Values are unadjusted medians (25th, 75th percentile). Bold values indicate significant findings (p < 0.01) or trends (p < 0.05).
Adolescent Sugar Intake and Adult Systemic Inflammation
Intakes of glucose, fructose, sucrose, total sugar, free sugar or added sugar as well as total sugar intakes from SSB, juice and sweets/sugar were not independently associated with the pro-inflammatory score in adulthood (all p > 0.01; see Supplementary Tables 1, 2, 4). Similarly, sugar excretion levels during adolescence were not associated with the pro-inflammatory score in adulthood (all p > 0.01, Supplementary Table 3).
Sensitivity Analyses
All sensitivity analyses yielded similar results as the main investigation, i.e., did not significantly change any observed associations. The results from the substitution analyses indicate that the replacement of each sugar type for non-sugar carbohydrates did not result in any significant associations for the outcomes of pro-inflammatory score (see Supplementary Table 5), fasting insulin and insulin sensitivity (see Supplementary Table 6).
Discussion
In the present longitudinal study, a unique database compiled from self-reported sugar intake data and urinary fructose and sucrose excretion as dietary sugar intake biomarkers was used to investigate the role of dietary sugars in adolescence for adult risk markers of T2D. The main finding suggests that dietary sugar was not consistently related to adult T2D risk factors. The only exception was the urinary fructose biomarker, which was beneficially associated with HOMA2-S% and fasting insulin levels among females only. No other associations were found between the various dietary/urinary sugars and insulin sensitivity or chronic inflammation.

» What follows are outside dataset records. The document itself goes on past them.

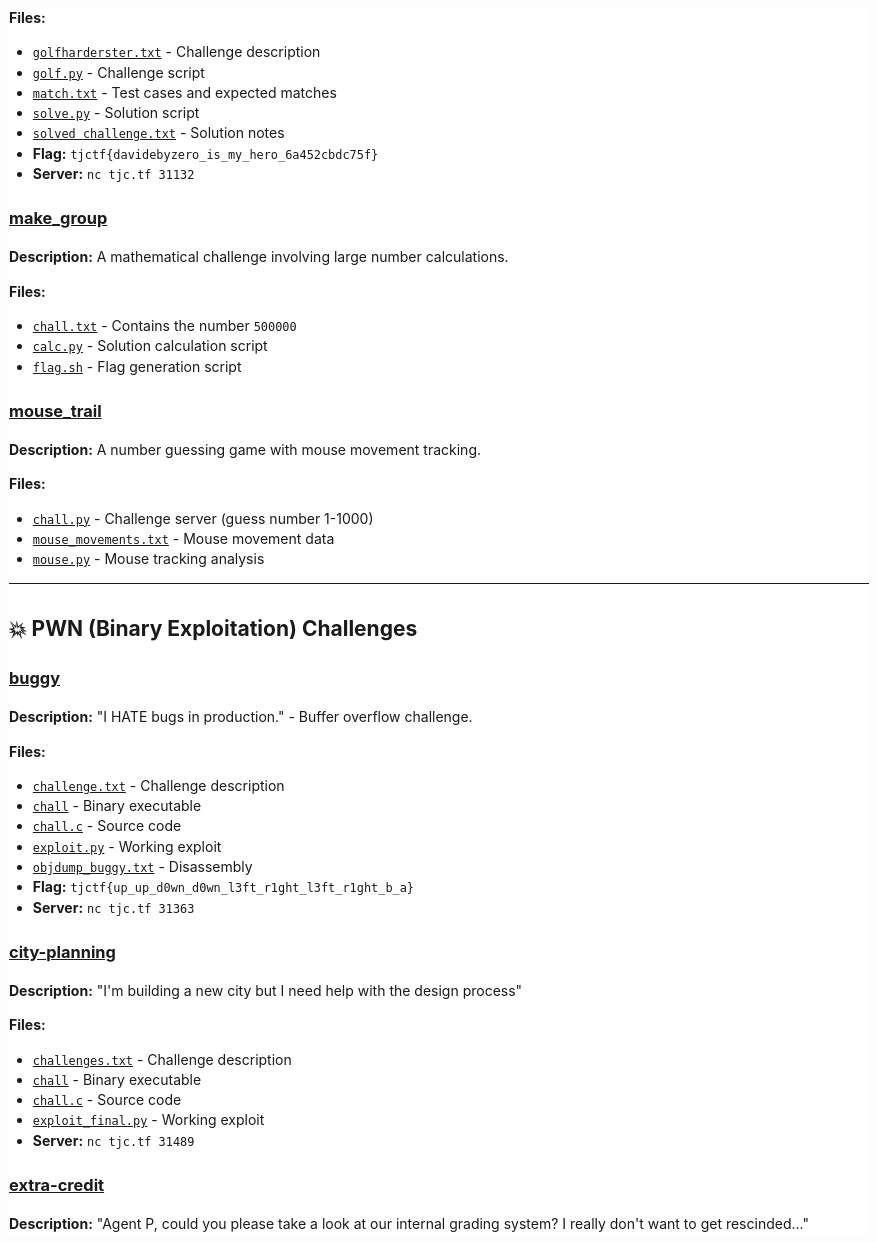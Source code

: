 **Files:**
- [`golfharderster.txt`](./misc/golfhardester/golfharderster.txt) - Challenge description
- [`golf.py`](./misc/golfhardester/golf.py) - Challenge script
- [`match.txt`](./misc/golfhardester/match.txt) - Test cases and expected matches
- [`solve.py`](./misc/golfhardester/solve.py) - Solution script
- [`solved challenge.txt`](./misc/golfhardester/solved%20challenge.txt) - Solution notes
- **Flag:** `tjctf{davidebyzero_is_my_hero_6a452cbdc75f}`
- **Server:** `nc tjc.tf 31132`

### [make_group](./misc/make_group/)
**Description:** A mathematical challenge involving large number calculations.

**Files:**
- [`chall.txt`](./misc/make_group/chall.txt) - Contains the number `500000`
- [`calc.py`](./misc/make_group/calc.py) - Solution calculation script
- [`flag.sh`](./misc/make_group/flag.sh) - Flag generation script

### [mouse_trail](./misc/mouse_trail/)
**Description:** A number guessing game with mouse movement tracking.

**Files:**
- [`chall.py`](./misc/mouse_trail/chall.py) - Challenge server (guess number 1-1000)
- [`mouse_movements.txt`](./misc/mouse_trail/mouse_movements.txt) - Mouse movement data
- [`mouse.py`](./misc/mouse_trail/mouse.py) - Mouse tracking analysis

---

## 💥 PWN (Binary Exploitation) Challenges

### [buggy](./pwn/buggy/)
**Description:** "I HATE bugs in production." - Buffer overflow challenge.

**Files:**
- [`challenge.txt`](./pwn/buggy/challenge.txt) - Challenge description
- [`chall`](./pwn/buggy/chall) - Binary executable
- [`chall.c`](./pwn/buggy/chall.c) - Source code
- [`exploit.py`](./pwn/buggy/exploit.py) - Working exploit
- [`objdump_buggy.txt`](./pwn/buggy/objdump_buggy.txt) - Disassembly
- **Flag:** `tjctf{up_up_d0wn_d0wn_l3ft_r1ght_l3ft_r1ght_b_a}`
- **Server:** `nc tjc.tf 31363`

### [city-planning](./pwn/city-planning/)
**Description:** "I'm building a new city but I need help with the design process"

**Files:**
- [`challenges.txt`](./pwn/city-planning/challenges.txt) - Challenge description
- [`chall`](./pwn/city-planning/chall) - Binary executable
- [`chall.c`](./pwn/city-planning/chall.c) - Source code
- [`exploit_final.py`](./pwn/city-planning/exploit_final.py) - Working exploit
- **Server:** `nc tjc.tf 31489`

### [extra-credit](./pwn/extra-credit/)
**Description:** "Agent P, could you please take a look at our internal grading system? I really don't want to get rescinded..."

Other reported observational evidence was consistent with our prospective association between fructose intake and improved HOMA2-S% and insulin levels (49, 50), and further sources reporting on large cohorts found no association between fructose-containing sugars and incident T2D (51–53) contrary to the popular opinion that sugar intake increases risk for T2D. A meta-analysis of 15 prospective cohort studies reported no association of total sugar and fructose intake with T2D, and a higher sucrose consumption was associated with a decreased risk in T2D (54). The main predictors in these studies reported findings that emerged when investigating chemical sugar types, as was similarly done in our study. The observational studies referenced here similarly adjusted for anthropometric measures and energy intake as was done in our study but did not measure sugar intake by means of urinary biomarkers. When consumed in high amounts, dietary fructose has been associated in cohort studies with increased risk of T2D (55, 56). Inconsistent findings related to sugar intake and diabetes risk may result from varying levels of sugar intake and the possibility that different sugars elicit different metabolic effects (57). Our results pertaining to biomarkers of inflammation indicated no relationship with sugar intake. Only when analyzing sugar as a source of SSB was it associated with an increased pro-inflammatory score among females (Ptrend < 0.05). This is consistent with observational evidence that consistently links SSB intake with increased chronic inflammation (more specifically CRP) (1, 20–22).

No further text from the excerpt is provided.